Saved data entries:
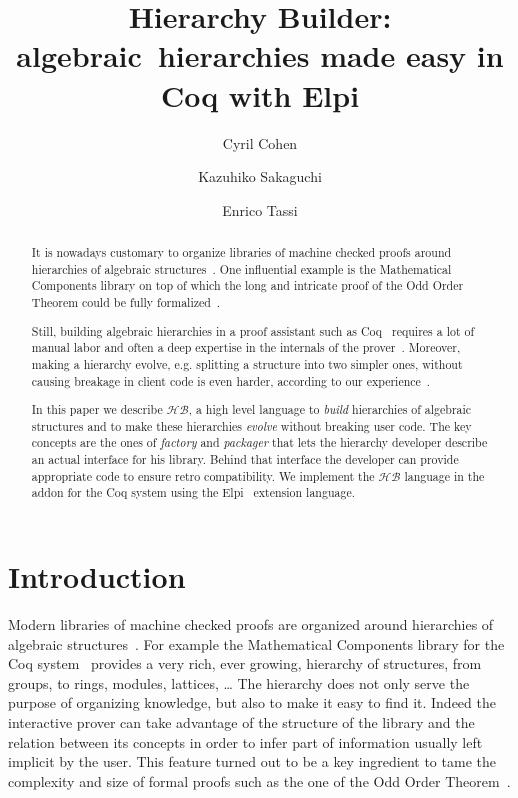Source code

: \documentclass[a4paper,UKenglish,cleveref, autoref]{lipics-v2019}
\title{Hierarchy Builder: algebraic~hierarchies made easy in Coq with Elpi} %
\author{Cyril Cohen}{Inria, France}{Cyril.Cohen@inria.fr}{}{}
\author{Kazuhiko Sakaguchi}{University of Tsukuba, Japan}{sakaguchi@coins.tsukuba.ac.jp}{}{}
\author{Enrico Tassi}{Inria, France}{Enrico.Tassi@inria.fr}{}{}
\newcommand{\HB}{\ensuremath{\mathcal{HB}}}
\newcommand{\hb}{\coq{hierarchy-builder}}
\newcommand{\factory}{factory}
\newcommand{\packager}{packager}
\theoremstyle{implem}
\theoremstyle{implem}
\theoremstyle{axiom}
\theoremstyle{abscommand}
\theoremstyle{command}
\begin{document}
\maketitle

\begin{abstract}
It is nowadays customary to organize libraries of machine checked
proofs around hierarchies of algebraic
structures~\cite{10.1145/3372885.3373824,mathclasses,DBLP:journals/mics/BoldoLM15,DBLP:conf/mpc/AffeldtNS19}.
One influential example is the Mathematical Components library on top
of which the long and intricate proof of the Odd Order
Theorem could be fully formalized~\cite{DBLP:conf/itp/GonthierAABCGRMOBPRSTT13}.

Still, building algebraic hierarchies in a proof assistant such as Coq~\cite{Coq:manual}
requires a lot of manual labor and often a deep expertise in the internals of
the prover~\cite{DBLP:conf/tphol/GarillotGMR09,DBLP:conf/itp/MahboubiT13}.
Moreover, making a hierarchy evolve, e.g. splitting a structure into two
simpler ones, without causing breakage in client code is even harder,
according to our experience~\cite{KSdraft}.

In this paper we describe \HB{}, a high level language
to \emph{build} hierarchies of algebraic structures and to make these hierarchies
\emph{evolve} without breaking user code. The key concepts are the ones of
\emph{\factory{}} and \emph{\packager{}} that lets the hierarchy developer
describe an actual
interface for his library. Behind that interface the developer can provide
appropriate code to ensure retro compatibility.
We implement the \HB{} language in the \hb{} addon for the Coq
system using the Elpi~\cite{DBLP:conf/lpar/DunchevGCT15,CoqElpi}
extension language.
\end{abstract}

\section{Introduction}

Modern libraries of machine checked proofs are organized around
hierarchies of algebraic structures~\cite{10.1145/3372885.3373824,mathclasses,DBLP:journals/mics/BoldoLM15,DBLP:conf/mpc/AffeldtNS19}.
For example the Mathematical Components library for the Coq system~\cite{Coq:manual}
provides a very rich, ever growing, hierarchy of structures, from
groups, to rings, modules, lattices, \ldots{}
The hierarchy does not only serve the purpose of organizing knowledge, but
also to make it easy to find it. Indeed the interactive prover can
take advantage of the structure of the library and the relation between
its concepts in order to infer part of information usually left implicit
by the user. This feature turned out to be a key ingredient to tame
the complexity and size of formal proofs such as the one of the Odd Order
Theorem~\cite{DBLP:conf/itp/GonthierAABCGRMOBPRSTT13}.
\end{document}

# About this exercise:
Leave out the pictures, then copy all the remaining text in the records exactly.

# Answer:
Source code

: \documentclass[a4paper,UKenglish,cleveref, autoref]{lipics-v2019}
\title{Hierarchy Builder: algebraic~hierarchies made easy in Coq with Elpi} %
\author{Cyril Cohen}{Inria, France}{Cyril.Cohen@inria.fr}{}{}
\author{Kazuhiko Sakaguchi}{University of Tsukuba, Japan}{sakaguchi@coins.tsukuba.ac.jp}{}{}
\author{Enrico Tassi}{Inria, France}{Enrico.Tassi@inria.fr}{}{}
\newcommand{\HB}{\ensuremath{\mathcal{HB}}}
\newcommand{\hb}{\coq{hierarchy-builder}}
\newcommand{\factory}{factory}
\newcommand{\packager}{packager}
\theoremstyle{implem}
\theoremstyle{implem}
\theoremstyle{axiom}
\theoremstyle{abscommand}
\theoremstyle{command}
\begin{document}
\maketitle

\begin{abstract}
It is nowadays customary to organize libraries of machine checked
proofs around hierarchies of algebraic
structures~\cite{10.1145/3372885.3373824,mathclasses,DBLP:journals/mics/BoldoLM15,DBLP:conf/mpc/AffeldtNS19}.
One influential example is the Mathematical Components library on top
of which the long and intricate proof of the Odd Order
Theorem could be fully formalized~\cite{DBLP:conf/itp/GonthierAABCGRMOBPRSTT13}.

Still, building algebraic hierarchies in a proof assistant such as Coq~\cite{Coq:manual}
requires a lot of manual labor and often a deep expertise in the internals of
the prover~\cite{DBLP:conf/tphol/GarillotGMR09,DBLP:conf/itp/MahboubiT13}.
Moreover, making a hierarchy evolve, e.g. splitting a structure into two
simpler ones, without causing breakage in client code is even harder,
according to our experience~\cite{KSdraft}.

In this paper we describe \HB{}, a high level language
to \emph{build} hierarchies of algebraic structures and to make these hierarchies
\emph{evolve} without breaking user code. The key concepts are the ones of
\emph{\factory{}} and \emph{\packager{}} that lets the hierarchy developer
describe an actual
interface for his library. Behind that interface the developer can provide
appropriate code to ensure retro compatibility.
We implement the \HB{} language in the \hb{} addon for the Coq
system using the Elpi~\cite{DBLP:conf/lpar/DunchevGCT15,CoqElpi}
extension language.
\end{abstract}

\section{Introduction}

Modern libraries of machine checked proofs are organized around
hierarchies of algebraic structures~\cite{10.1145/3372885.3373824,mathclasses,DBLP:journals/mics/BoldoLM15,DBLP:conf/mpc/AffeldtNS19}.
For example the Mathematical Components library for the Coq system~\cite{Coq:manual}
provides a very rich, ever growing, hierarchy of structures, from
groups, to rings, modules, lattices, \ldots{}
The hierarchy does not only serve the purpose of organizing knowledge, but
also to make it easy to find it. Indeed the interactive prover can
take advantage of the structure of the library and the relation between
its concepts in order to infer part of information usually left implicit
by the user. This feature turned out to be a key ingredient to tame
the complexity and size of formal proofs such as the one of the Odd Order
Theorem~\cite{DBLP:conf/itp/GonthierAABCGRMOBPRSTT13}.
\end{document}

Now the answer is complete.